In ogni caso l’indice di sollevamento (composto) attribuito agli addetti che svolgono compiti multipli di sollevamento sarà almeno pari (e spesso maggiore) di quello derivante dalla valutazione del singolo compito più sovraccaricante (considerato con la sua specifica frequenza/durata).

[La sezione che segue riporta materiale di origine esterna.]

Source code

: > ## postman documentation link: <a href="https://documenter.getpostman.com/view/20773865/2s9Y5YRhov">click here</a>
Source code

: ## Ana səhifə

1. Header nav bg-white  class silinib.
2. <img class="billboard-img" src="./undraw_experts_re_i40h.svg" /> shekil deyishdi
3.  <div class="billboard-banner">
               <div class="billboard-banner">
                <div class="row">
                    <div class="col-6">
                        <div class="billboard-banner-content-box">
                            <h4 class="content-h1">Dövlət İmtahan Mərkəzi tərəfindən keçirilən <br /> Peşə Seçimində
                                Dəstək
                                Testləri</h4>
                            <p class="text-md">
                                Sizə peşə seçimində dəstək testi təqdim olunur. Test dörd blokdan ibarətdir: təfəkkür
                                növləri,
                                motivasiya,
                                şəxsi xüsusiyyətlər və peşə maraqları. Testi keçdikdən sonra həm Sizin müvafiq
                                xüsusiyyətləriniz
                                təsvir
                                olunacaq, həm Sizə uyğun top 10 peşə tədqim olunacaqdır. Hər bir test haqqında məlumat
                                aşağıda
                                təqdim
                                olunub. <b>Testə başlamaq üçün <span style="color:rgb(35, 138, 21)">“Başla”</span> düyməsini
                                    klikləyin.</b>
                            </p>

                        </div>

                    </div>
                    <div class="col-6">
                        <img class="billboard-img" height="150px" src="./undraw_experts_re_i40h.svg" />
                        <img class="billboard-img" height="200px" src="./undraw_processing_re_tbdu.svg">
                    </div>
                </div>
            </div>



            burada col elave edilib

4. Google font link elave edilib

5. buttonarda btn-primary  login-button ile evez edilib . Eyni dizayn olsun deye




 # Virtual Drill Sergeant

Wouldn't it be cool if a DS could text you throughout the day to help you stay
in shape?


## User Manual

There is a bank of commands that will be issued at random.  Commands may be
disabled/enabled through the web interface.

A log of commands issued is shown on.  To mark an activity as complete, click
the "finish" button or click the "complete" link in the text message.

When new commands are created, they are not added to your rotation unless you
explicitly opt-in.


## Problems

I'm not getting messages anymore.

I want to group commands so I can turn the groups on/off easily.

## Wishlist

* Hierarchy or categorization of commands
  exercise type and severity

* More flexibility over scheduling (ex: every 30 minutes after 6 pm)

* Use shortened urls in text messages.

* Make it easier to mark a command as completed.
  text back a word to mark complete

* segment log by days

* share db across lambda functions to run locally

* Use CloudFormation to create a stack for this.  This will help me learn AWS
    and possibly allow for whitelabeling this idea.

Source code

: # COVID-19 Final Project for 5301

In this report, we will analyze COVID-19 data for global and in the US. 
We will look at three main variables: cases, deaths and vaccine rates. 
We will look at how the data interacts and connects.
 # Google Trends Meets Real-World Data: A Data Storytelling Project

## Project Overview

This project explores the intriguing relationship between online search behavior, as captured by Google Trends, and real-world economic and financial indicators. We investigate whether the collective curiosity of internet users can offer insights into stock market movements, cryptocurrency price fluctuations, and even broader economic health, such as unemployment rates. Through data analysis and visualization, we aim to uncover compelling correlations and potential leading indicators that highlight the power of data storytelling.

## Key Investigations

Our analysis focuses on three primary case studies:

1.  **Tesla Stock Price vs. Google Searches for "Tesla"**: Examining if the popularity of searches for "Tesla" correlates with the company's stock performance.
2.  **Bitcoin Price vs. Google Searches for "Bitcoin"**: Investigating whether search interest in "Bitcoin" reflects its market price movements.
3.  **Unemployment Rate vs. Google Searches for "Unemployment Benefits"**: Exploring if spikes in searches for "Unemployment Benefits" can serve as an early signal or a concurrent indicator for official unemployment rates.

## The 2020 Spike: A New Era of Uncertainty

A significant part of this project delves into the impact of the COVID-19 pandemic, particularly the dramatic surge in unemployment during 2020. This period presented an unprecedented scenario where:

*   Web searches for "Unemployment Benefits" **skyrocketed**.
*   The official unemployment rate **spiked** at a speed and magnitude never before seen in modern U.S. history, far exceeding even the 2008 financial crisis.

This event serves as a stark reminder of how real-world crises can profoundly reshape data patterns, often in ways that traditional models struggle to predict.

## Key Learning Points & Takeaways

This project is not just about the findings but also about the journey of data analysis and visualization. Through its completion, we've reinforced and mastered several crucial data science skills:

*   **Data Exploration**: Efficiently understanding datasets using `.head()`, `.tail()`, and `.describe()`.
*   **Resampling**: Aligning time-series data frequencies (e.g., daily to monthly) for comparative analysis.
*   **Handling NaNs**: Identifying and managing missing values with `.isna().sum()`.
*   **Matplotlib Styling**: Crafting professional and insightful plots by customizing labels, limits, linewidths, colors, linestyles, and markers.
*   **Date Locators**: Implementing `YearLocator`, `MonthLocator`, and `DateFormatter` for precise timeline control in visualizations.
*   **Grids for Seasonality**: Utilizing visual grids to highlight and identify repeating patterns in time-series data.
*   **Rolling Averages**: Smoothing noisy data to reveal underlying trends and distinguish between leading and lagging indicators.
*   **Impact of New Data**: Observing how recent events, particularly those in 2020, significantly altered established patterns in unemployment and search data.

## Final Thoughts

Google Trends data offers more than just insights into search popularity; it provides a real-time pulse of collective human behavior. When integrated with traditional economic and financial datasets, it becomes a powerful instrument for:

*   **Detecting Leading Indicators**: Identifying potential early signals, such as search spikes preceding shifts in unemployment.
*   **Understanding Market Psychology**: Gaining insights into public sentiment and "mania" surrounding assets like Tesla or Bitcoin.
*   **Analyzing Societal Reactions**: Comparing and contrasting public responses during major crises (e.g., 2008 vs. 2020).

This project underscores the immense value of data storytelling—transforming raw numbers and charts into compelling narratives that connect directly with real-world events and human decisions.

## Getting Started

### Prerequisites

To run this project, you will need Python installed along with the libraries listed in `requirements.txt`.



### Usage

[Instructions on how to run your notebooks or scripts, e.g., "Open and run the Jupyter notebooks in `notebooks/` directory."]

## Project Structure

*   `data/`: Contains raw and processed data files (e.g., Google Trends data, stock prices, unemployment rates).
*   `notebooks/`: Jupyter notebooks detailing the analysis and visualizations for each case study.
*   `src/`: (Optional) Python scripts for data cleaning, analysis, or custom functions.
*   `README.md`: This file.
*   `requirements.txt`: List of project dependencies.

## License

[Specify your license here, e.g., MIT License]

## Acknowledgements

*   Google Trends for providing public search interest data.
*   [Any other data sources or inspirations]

Peraltro la proposta è suscettibile di ulteriori adattamenti con riferimento a sottoinsiemi particolari della popolazione (anziani, minori, portatori di patologie, etc.) attraverso la scelta di valori di peso iniziale (o “ideale”) specifici per tali gruppi. Va ancora riferito che in taluni casi particolari, all’equazione originaria del NIOSH possono essere aggiunti altri elementi la cui considerazione può risultare importante in determinati contesti applicativi. Agli stessi corrisponde un ulteriore fattore di demoltiplicazione da applicare alla formula generale prima esposta. Va chiarito che la piena validità di questi ulteriori suggerimenti è tuttora oggetto di dibattito in letteratura; tuttavia gli stessi vengono forniti per migliorare la capacità di analisi in alcuni contesti quali:

  • sollevamenti eseguiti con un solo arto: applicare un fattore = 0,6;
  • sollevamenti eseguiti da 2 persone: applicare un fattore = 0,85 (considerare il peso effettivamente sollevato diviso 2).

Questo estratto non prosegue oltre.